Bug 24333

Summary: Error 403 - when URL with a german umlaut is used
Product: Apache httpd-2 Reporter: Harald Schwarz <haschwar>
Component: CoreAssignee: Apache HTTPD Bugs Mailing List <bugs>
Severity: normal Keywords: ErrorMessage, RFC
Priority: P3    
Version: 2.0.48   
Target Milestone: ---   
Hardware: PC   
OS: All   

Description Harald Schwarz 2003-11-02 19:19:22 UTC
When you have a page named with a german umlaut, Apache 2.0.x isn't able to
serve this page. You get an error-message:
403 - access denied.

OS: Windows NT, 2000, probably XP (English and german OS).
    I don't know if this problem is also seen on non-Windows OS.
tested Apache-Versions: 2.0.42 - 2.0.48
How to test: Rename an existing html-file in your Documentroot to "ä.html".
Open a browser on your server-PC (both following versions doesn't work):
Comment 1 Harald Schwarz 2003-11-07 12:08:13 UTC
I searched RFCs for using national characters in URLs like ä,ö,ü and if it's
allowed to encode them in an http url.

I found that there could be a problem in Apache2 regarding RFC specification -
but I did not found anything about national encoded characters "can" or "must
not" be used in http URLs.

RFC2396 [7] 2.1
Summary: Special Characters that are not represented in the octet for the
US-ASCII code require some way of identifying the charset used.

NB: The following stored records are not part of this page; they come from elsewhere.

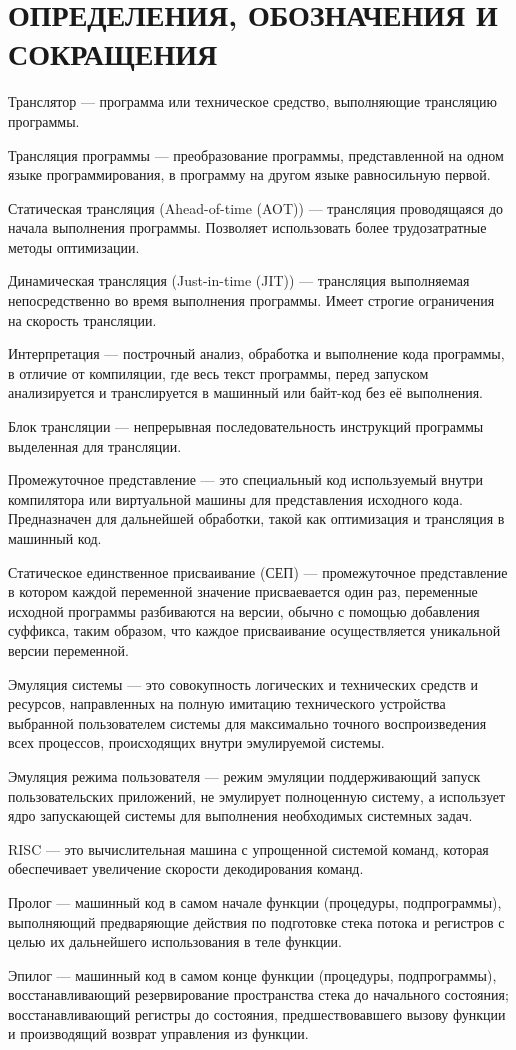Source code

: \section*{ОПРЕДЕЛЕНИЯ, ОБОЗНАЧЕНИЯ И СОКРАЩЕНИЯ}

Транслятор --- программа или техническое средство, выполняющие трансляцию программы. \cite{translate}

Трансляция программы --- преобразование программы, представленной на одном языке программирования, в программу на другом языке равносильную первой. \cite{translate}

Статическая трансляция (Ahead-of-time (AOT)) --- трансляция проводящаяся до начала выполнения программы. Позволяет использовать более трудозатратные методы оптимизации.

Динамическая трансляция (Just-in-time (JIT)) --- трансляция выполняемая непосредственно во время выполнения программы. Имеет строгие ограничения на скорость трансляции.

Интерпретация --- построчный анализ, обработка и выполнение кода программы, в отличие от компиляции, где весь текст программы, перед запуском анализируется и транслируется в машинный или байт-код без её выполнения. \cite{interpret}

Блок трансляции --- непрерывная последовательность инструкций программы выделенная для трансляции.

Промежуточное представление ---  это специальный код используемый внутри компилятора или виртуальной машины для представления исходного кода. Предназначен для дальнейшей обработки, такой как оптимизация и трансляция в машинный код.

Статическое единственное присваивание (СЕП) --- промежуточное представление в котором каждой переменной значение присваевается один раз, переменные исходной программы разбиваются на версии, обычно с помощью добавления суффикса, таким образом, что каждое присваивание осуществляется уникальной версии переменной.

Эмуляция системы --- это совокупность логических и технических средств и ресурсов, направленных на полную имитацию технического устройства выбранной пользователем системы для максимально точного воспроизведения всех процессов, происходящих внутри эмулируемой системы. 

Эмуляция режима пользователя --- режим эмуляции поддерживающий запуск пользовательских приложений, не эмулирует полноценную систему, а использует ядро запускающей системы для выполнения необходимых системных задач.

RISC --- это вычислительная машина с упрощенной системой команд, которая обеспечивает увеличение скорости декодирования команд. \cite{it_dict}

Пролог --- машинный код в самом начале функции (процедуры, подпрограммы), выполняющий предваряющие действия по подготовке стека потока и регистров с целью их дальнейшего использования в теле функции.

Эпилог --- машинный код в самом конце функции (процедуры, подпрограммы), восстанавливающий резервирование пространства стека до начального состояния; восстанавливающий регистры до состояния, предшествовавшего вызову функции и производящий возврат управления из функции.

\pagebreak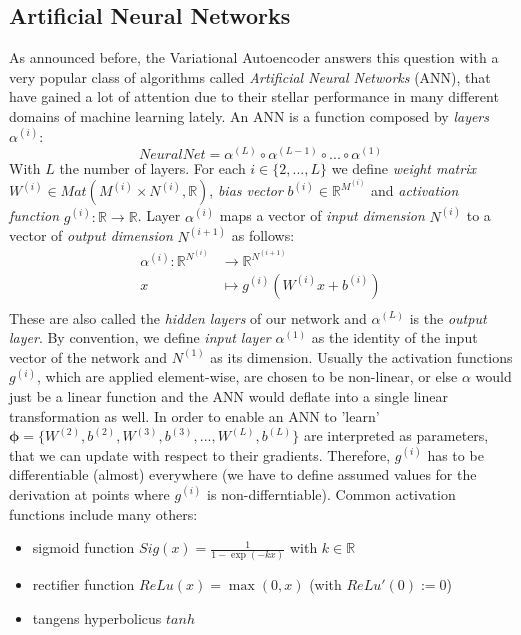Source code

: \documentclass[12pt]{report}
\theoremstyle{definition}
\begin{document}
\subsection{Artificial Neural Networks}
As announced before, the Variational Autoencoder answers this question with a very popular class of algorithms called \emph{Artificial Neural Networks} (ANN), that have gained a lot of attention due to their stellar performance in many different domains of machine learning lately. An ANN is a function composed by \emph{layers} $\alpha^{(i)}$: 
\begin{equation}
NeuralNet = \alpha^{(L)} \circ \alpha^{(L-1)} \circ ... \circ \alpha^{(1)}
\end{equation}
With $L$ the number of layers. For each $i \in \{2, ..., L\} $ we define \emph{weight matrix} $W^{(i)} \in Mat(M^{(i)} \times N^{(i)}, \mathbb{R})$, \emph{bias vector} $b^{(i)} \in \mathbb{R}^{M^{(i)}}$ and \emph{activation function} $g^{(i)}: \mathbb{R} \rightarrow \mathbb{R}$. Layer $\alpha^{(i)}$ maps a vector of \emph{input dimension} $N^{(i)}$ to a vector of \emph{output dimension} $N^{(i+1)}$ as follows:
\begin{equation}
\begin{split}
\alpha^{(i)}: \mathbb{R}^{N^{(i)}} & \rightarrow \mathbb{R}^{N^{(i+1)}} \\
x & \mapsto g^{(i)}(W^{(i)}x+b^{(i)})\\
\end{split}
\end{equation}
These are also called the \emph{hidden layers} of our network and $\alpha^{(L)}$ is the \emph{output layer}. By convention, we define \emph{input layer} $\alpha^{(1)}$ as the identity of the input vector of the network and $N^{(1)}$ as its dimension.
Usually the activation functions $g^{(i)}$, which are applied element-wise, are chosen to be non-linear, or else $\alpha$ would just be a linear function and the ANN would deflate into a single linear transformation as well. 
In order to enable an ANN to 'learn' $\pmb{\phi} = \{W^{(2)},  b^{(2)}, W^{(3)},  b^{(3)}, ..., W^{(L)},  b^{(L)}\}$ are interpreted as parameters, that we can update with respect to their gradients. Therefore, $g^{(i)}$ has to be differentiable (almost) everywhere (we have to define assumed values for the derivation at points where $g^{(i)}$ is non-differntiable). Common activation functions include many others:
\begin{itemize}
\item sigmoid function $Sig(x) = \frac{1}{1 - \exp(-kx)}$ with $k \in \mathbb{R}$
\item rectifier function $ReLu(x) = \max(0, x)$ (with $ReLu'(0) := 0$)
\item tangens hyperbolicus $tanh$
\end{itemize} 
\end{document}
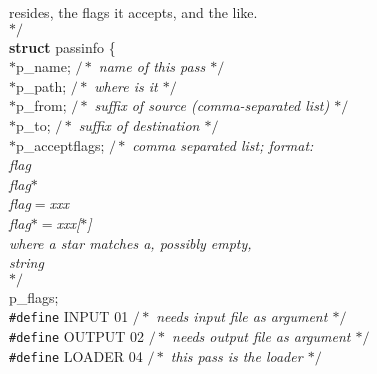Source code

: \begin{flushleft}
{\hspace*{3\indentation}resides, the flags it accepts, and the like.\mbox{}\\
$\ast/$}\mbox{}\\
{\bf struct} passinfo \{\mbox{}\\
\hspace*{3\indentation}{\bf char} $\ast$p\_name;     {$/\ast$\it{} name of this pass $\ast/$}\mbox{}\\
\hspace*{3\indentation}{\bf char} $\ast$p\_path;     {$/\ast$\it{} where is it $\ast/$}\mbox{}\\
\hspace*{3\indentation}{\bf char} $\ast$p\_from;     {$/\ast$\it{} suffix of source (comma-separated list) $\ast/$}\mbox{}\\
\hspace*{3\indentation}{\bf char} $\ast$p\_to;    {$/\ast$\it{} suffix of destination $\ast/$}\mbox{}\\
\hspace*{3\indentation}{\bf char} $\ast$p\_acceptflags; {$/\ast$\it{} comma separated list; format:\mbox{}\\
\hspace*{18\indentation}flag\mbox{}\\
\hspace*{18\indentation}flag$\ast$\mbox{}\\
\hspace*{18\indentation}flag$=$xxx\mbox{}\\
\hspace*{15\indentation}flag$\ast$$=$xxx[$\ast$]\mbox{}\\
\hspace*{15\indentation}where a star matches a, possibly empty, \mbox{}\\
\hspace*{15\indentation}string\mbox{}\\
\hspace*{12\indentation}$\ast/$}\mbox{}\\
\hspace*{3\indentation}{\bf int}  p\_flags;\mbox{}\\
{\tt \#define} INPUT  01    {$/\ast$\it{} needs input file as argument $\ast/$}\mbox{}\\
{\tt \#define} OUTPUT 02    {$/\ast$\it{} needs output file as argument $\ast/$}\mbox{}\\
{\tt \#define} LOADER 04    {$/\ast$\it{} this pass is the loader $\ast/$}\mbox{}\\

\end{flushleft}
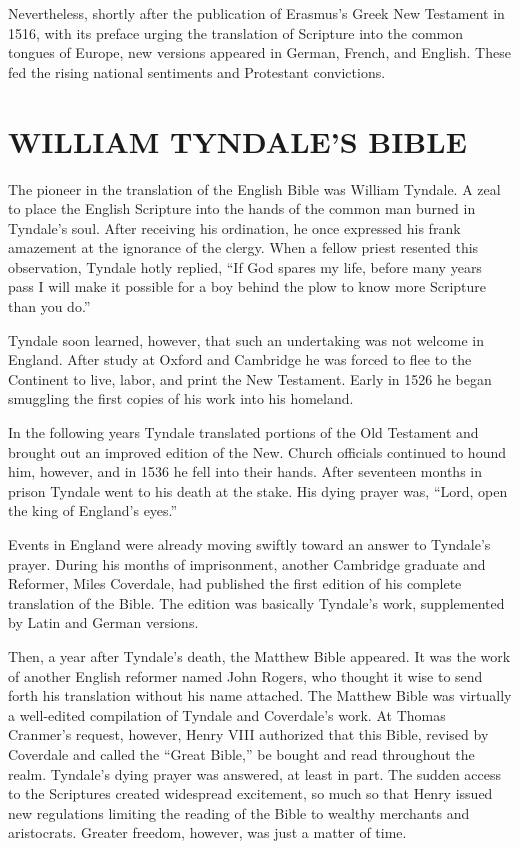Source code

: Nevertheless, shortly after the publication of Erasmus’s Greek New Testament in 1516, with its
preface urging the translation of Scripture into the common tongues of Europe, new versions appeared
in German, French, and English. These fed the rising national sentiments and Protestant convictions.

\section{WILLIAM TYNDALE’S BIBLE}

The pioneer in the translation of the English Bible was William Tyndale. A zeal to place the English
Scripture into the hands of the common man burned in Tyndale’s soul. After receiving his ordination,
he once expressed his frank amazement at the ignorance of the clergy. When a fellow priest resented
this observation, Tyndale hotly replied, “If God spares my life, before many years pass I will make
it possible for a boy behind the plow to know more Scripture than you do.”

Tyndale soon learned, however, that such an undertaking was not welcome in England. After study at
Oxford and Cambridge he was forced to flee to the Continent to live, labor, and print the New
Testament. Early in 1526 he began smuggling the first copies of his work into his homeland.

In the following years Tyndale translated portions of the Old Testament and brought out an improved
edition of the New. Church officials continued to hound him, however, and in 1536 he fell into their
hands. After seventeen months in prison Tyndale went to his death at the stake. His dying prayer
was, “Lord, open the king of England’s eyes.”

Events in England were already moving swiftly toward an answer to Tyndale’s prayer. During his
months of imprisonment, another Cambridge graduate and Reformer, Miles Coverdale, had published the
first edition of his complete translation of the Bible. The edition was basically Tyndale’s work,
supplemented by Latin and German versions.

Then, a year after Tyndale’s death, the Matthew Bible appeared. It was the work of another English
reformer named John Rogers, who thought it wise to send forth his translation without his name
attached. The Matthew Bible was virtually a well-edited compilation of Tyndale and Coverdale’s work.
At Thomas Cranmer’s request, however, Henry VIII authorized that this Bible, revised by Coverdale
and called the “Great Bible,” be bought and read throughout the realm. Tyndale’s dying prayer was
answered, at least in part. The sudden access to the Scriptures created widespread excitement, so
much so that Henry issued new regulations limiting the reading of the Bible to wealthy merchants and
aristocrats. Greater freedom, however, was just a matter of time.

Part of the referenced RFC2277 [2] 3.1:
"All protocols MUST identify, for all character data, which charset is
in use."

Even if there is no problem regarding RFC specification, the error message is
%E4.html - access denied -> wrong message
%E4.html - not found     -> could be the correct message if
                            national characters are not allowed.
"access denied" also occurs if ä.html does not exist.
Compared with Apache1: Apache1 is able to send %E4.html back to the browser.
Comment 2 André Malo 2003-11-07 12:21:33 UTC
It's a problem on windows. If you use non-ascii characters in URLs, you have to
encode the as UTF-8 and then apply url-encoding. %E4 will be mapped to 'ä' and
not match the requirements of an unicode filesystem.
BTW: It's recommend to use url encoded UTF-8 all the time in URLs, since there
is no way to declare the charset in URLs, 

The 403 comes from the translator uri -> filename (since no valid filename, is
it not found or is it forbidden? ;-). In newer versions of apache it should
write an entry into the errorlog according to this failure.
Comment 3 Harald Schwarz 2003-11-10 09:18:16 UTC
You told me:
%E4 will be mapped to 'ä' and not match the requirements of an unicode filesystem.

But in the unicode character set 'ä' is a valid chacter and is mapped to %E4.

You asked about the error message:
'access denied' is always used by Apache 2 when trying to get an url containing
%E4. It doesn't matter if the file exists or not.
The access to the file isn't forbidden - as I described Apache 1 is able to
serve it (on the same server with system-rights).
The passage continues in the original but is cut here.